++++ MATERIAL FOR THE TASK ++++
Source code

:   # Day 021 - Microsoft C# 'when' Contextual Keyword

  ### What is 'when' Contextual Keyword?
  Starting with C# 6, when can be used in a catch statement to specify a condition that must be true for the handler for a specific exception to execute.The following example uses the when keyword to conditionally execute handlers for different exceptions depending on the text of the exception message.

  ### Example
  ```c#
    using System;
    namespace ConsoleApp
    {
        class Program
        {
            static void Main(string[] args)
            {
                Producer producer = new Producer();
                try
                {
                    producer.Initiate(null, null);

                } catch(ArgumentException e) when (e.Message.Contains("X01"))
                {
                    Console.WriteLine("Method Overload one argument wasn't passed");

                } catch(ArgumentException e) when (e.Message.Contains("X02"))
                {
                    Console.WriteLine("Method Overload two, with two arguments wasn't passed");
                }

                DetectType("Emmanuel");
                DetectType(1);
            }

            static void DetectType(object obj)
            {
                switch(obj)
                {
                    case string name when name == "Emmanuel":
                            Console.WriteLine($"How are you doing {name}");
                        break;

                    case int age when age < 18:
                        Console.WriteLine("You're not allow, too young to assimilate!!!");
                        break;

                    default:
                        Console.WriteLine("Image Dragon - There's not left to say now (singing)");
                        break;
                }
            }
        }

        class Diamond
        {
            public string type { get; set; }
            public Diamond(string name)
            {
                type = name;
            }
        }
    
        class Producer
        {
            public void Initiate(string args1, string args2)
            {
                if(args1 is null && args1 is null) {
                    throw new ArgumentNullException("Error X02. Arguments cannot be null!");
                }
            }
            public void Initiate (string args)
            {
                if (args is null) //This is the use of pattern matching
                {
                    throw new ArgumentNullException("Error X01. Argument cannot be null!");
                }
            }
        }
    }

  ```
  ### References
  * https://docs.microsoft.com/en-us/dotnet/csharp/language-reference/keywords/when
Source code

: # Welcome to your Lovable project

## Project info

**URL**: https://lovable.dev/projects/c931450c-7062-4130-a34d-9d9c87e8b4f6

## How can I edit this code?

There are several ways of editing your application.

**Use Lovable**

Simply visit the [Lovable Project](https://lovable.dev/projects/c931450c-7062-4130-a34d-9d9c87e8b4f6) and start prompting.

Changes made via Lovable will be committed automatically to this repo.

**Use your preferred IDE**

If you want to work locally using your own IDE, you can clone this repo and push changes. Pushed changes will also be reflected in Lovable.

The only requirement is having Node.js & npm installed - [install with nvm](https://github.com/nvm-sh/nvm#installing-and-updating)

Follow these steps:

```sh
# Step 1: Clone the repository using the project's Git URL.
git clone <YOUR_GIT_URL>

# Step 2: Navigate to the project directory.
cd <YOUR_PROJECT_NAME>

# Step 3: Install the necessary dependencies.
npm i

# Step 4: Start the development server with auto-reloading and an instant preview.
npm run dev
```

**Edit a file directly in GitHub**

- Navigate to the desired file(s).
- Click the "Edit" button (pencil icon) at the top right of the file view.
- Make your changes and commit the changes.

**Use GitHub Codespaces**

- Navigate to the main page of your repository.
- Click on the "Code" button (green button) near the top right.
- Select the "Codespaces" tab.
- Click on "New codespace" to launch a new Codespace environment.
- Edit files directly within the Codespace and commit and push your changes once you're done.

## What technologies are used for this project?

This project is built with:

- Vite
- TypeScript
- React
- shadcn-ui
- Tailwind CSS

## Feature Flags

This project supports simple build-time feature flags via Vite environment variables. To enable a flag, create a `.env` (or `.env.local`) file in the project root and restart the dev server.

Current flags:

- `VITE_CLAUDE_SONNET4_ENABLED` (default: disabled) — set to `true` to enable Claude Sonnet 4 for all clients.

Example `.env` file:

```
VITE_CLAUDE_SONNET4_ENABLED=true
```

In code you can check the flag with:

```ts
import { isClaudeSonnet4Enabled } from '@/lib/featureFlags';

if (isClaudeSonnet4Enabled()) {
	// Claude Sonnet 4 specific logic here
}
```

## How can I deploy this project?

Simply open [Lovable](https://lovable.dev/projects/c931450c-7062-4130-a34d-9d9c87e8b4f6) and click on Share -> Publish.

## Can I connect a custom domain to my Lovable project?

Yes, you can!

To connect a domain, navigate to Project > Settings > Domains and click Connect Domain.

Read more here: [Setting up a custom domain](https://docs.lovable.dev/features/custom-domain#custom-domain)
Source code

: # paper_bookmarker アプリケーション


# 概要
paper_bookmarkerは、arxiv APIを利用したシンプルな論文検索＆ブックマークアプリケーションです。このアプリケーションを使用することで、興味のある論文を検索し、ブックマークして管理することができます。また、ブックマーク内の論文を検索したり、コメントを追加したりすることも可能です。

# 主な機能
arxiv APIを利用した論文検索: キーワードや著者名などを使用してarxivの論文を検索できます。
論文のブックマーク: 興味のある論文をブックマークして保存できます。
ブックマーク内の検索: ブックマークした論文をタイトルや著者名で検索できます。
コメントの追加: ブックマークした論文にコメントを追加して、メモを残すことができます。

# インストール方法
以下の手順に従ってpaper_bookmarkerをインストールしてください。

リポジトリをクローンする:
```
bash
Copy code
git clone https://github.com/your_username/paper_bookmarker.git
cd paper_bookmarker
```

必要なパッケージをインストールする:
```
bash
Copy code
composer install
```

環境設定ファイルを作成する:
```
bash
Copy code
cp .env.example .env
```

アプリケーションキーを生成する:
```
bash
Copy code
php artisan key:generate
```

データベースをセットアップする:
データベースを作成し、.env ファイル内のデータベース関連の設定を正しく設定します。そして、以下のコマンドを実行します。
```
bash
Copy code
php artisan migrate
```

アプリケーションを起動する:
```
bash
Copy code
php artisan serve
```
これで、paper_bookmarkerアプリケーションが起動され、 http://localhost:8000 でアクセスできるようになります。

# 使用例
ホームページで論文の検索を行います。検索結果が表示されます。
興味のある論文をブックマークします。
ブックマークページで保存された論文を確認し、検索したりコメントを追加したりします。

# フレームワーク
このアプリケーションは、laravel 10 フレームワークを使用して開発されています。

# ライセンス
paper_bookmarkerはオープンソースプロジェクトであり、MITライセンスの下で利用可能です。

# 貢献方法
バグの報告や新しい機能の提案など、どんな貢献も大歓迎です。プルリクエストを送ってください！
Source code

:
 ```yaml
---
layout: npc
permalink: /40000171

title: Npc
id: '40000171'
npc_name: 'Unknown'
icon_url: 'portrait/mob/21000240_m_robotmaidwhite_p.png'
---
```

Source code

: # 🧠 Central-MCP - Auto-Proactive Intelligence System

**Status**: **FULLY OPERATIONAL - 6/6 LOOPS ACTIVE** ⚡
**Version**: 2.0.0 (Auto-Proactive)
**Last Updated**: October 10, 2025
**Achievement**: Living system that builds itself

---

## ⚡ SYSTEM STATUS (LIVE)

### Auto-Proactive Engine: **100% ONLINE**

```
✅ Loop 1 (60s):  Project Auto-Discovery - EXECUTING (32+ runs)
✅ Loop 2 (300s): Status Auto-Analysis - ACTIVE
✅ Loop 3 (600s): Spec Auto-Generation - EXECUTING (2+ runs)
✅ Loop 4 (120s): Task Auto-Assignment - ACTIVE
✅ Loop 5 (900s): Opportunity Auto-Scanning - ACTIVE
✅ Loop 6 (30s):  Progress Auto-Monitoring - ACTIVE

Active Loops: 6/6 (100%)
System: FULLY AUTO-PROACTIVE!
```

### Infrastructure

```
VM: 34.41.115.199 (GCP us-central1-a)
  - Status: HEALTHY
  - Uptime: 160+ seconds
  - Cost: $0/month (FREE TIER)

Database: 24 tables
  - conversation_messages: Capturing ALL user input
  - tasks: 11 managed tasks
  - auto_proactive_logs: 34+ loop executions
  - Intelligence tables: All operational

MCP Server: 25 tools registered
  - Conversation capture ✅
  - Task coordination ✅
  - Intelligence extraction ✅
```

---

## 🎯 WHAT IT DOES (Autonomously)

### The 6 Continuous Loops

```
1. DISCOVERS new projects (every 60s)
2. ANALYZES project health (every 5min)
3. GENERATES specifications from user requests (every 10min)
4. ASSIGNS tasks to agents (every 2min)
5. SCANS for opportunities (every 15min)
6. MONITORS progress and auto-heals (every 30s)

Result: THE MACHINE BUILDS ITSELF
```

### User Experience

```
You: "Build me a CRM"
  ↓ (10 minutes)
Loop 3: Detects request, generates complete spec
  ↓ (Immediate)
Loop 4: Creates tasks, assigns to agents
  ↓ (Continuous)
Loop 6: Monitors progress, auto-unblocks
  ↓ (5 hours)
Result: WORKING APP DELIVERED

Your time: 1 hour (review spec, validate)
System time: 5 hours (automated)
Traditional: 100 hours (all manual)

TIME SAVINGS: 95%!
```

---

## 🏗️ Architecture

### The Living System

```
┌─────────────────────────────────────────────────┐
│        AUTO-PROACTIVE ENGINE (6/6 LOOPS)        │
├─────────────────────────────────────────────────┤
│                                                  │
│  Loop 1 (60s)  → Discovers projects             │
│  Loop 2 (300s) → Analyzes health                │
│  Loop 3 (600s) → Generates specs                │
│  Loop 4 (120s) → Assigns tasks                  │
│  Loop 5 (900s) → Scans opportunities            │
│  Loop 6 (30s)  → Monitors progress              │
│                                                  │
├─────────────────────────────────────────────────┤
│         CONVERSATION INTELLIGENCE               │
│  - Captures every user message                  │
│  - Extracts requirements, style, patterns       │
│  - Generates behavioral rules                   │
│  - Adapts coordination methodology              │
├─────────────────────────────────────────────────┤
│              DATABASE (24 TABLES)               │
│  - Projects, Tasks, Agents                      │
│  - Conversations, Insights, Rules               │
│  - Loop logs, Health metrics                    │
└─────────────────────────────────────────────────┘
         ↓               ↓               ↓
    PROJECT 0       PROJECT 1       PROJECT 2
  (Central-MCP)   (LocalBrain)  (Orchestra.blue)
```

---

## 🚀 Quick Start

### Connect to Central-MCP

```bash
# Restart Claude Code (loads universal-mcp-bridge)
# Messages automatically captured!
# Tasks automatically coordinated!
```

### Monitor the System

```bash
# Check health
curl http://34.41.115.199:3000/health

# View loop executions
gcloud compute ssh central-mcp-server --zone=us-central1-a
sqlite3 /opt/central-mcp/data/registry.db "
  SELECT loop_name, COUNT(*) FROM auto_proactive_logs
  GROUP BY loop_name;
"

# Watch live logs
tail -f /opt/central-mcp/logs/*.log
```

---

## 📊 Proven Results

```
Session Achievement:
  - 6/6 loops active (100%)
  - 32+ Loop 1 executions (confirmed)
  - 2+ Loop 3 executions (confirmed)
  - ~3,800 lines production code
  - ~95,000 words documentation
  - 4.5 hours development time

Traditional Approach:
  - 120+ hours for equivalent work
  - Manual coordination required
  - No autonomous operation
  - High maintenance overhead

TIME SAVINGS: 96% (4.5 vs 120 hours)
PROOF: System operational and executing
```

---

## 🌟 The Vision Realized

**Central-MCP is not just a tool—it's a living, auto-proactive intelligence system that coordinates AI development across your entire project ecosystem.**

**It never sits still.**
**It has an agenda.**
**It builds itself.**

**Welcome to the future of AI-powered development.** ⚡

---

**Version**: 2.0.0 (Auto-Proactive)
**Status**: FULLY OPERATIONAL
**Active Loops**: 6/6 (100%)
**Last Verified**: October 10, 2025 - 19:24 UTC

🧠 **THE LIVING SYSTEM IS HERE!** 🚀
++++
How many of the lines above hold the word "string"? State that number and nothing else.

6